The data
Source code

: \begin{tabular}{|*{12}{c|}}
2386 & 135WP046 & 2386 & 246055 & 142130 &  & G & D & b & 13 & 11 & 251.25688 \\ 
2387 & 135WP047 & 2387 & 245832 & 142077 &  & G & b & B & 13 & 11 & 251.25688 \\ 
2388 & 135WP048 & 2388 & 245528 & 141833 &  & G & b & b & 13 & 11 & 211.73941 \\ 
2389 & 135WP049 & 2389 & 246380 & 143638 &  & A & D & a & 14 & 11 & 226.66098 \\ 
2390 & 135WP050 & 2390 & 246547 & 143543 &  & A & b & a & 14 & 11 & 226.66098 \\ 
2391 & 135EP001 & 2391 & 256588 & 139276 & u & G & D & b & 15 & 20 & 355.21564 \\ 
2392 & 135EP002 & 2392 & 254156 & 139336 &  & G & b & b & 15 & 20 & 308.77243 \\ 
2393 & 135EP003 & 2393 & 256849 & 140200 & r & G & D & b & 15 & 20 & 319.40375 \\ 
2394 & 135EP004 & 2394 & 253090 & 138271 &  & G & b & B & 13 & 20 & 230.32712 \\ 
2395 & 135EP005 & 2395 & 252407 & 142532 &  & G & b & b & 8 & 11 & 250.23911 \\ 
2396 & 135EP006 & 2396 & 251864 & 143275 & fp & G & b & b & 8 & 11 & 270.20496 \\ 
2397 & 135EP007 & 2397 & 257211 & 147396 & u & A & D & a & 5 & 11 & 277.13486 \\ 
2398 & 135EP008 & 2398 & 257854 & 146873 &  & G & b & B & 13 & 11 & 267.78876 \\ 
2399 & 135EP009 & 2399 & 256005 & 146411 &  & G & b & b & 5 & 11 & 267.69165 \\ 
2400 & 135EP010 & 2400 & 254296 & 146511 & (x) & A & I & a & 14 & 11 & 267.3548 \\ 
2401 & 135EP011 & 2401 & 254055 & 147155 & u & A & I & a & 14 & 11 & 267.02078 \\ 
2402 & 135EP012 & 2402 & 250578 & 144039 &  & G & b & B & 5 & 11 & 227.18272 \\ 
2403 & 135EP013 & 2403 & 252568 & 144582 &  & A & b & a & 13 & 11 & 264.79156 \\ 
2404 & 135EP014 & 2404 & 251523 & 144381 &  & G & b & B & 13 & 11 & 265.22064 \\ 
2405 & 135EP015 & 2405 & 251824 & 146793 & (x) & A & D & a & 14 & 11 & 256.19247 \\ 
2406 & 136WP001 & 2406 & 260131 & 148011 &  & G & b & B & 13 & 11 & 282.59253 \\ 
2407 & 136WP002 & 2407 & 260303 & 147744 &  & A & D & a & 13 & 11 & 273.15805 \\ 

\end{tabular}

Assignment
With the first line being the one containing "2387 & 135WP047" and the last line the one containing "2391 & 135EP001", transcribe exactly the lines above that fall in that range.

Response
2387 & 135WP047 & 2387 & 245832 & 142077 &  & G & b & B & 13 & 11 & 251.25688 \\ 
2388 & 135WP048 & 2388 & 245528 & 141833 &  & G & b & b & 13 & 11 & 211.73941 \\ 
2389 & 135WP049 & 2389 & 246380 & 143638 &  & A & D & a & 14 & 11 & 226.66098 \\ 
2390 & 135WP050 & 2390 & 246547 & 143543 &  & A & b & a & 14 & 11 & 226.66098 \\ 
2391 & 135EP001 & 2391 & 256588 & 139276 & u & G & D & b & 15 & 20 & 355.21564 \\ 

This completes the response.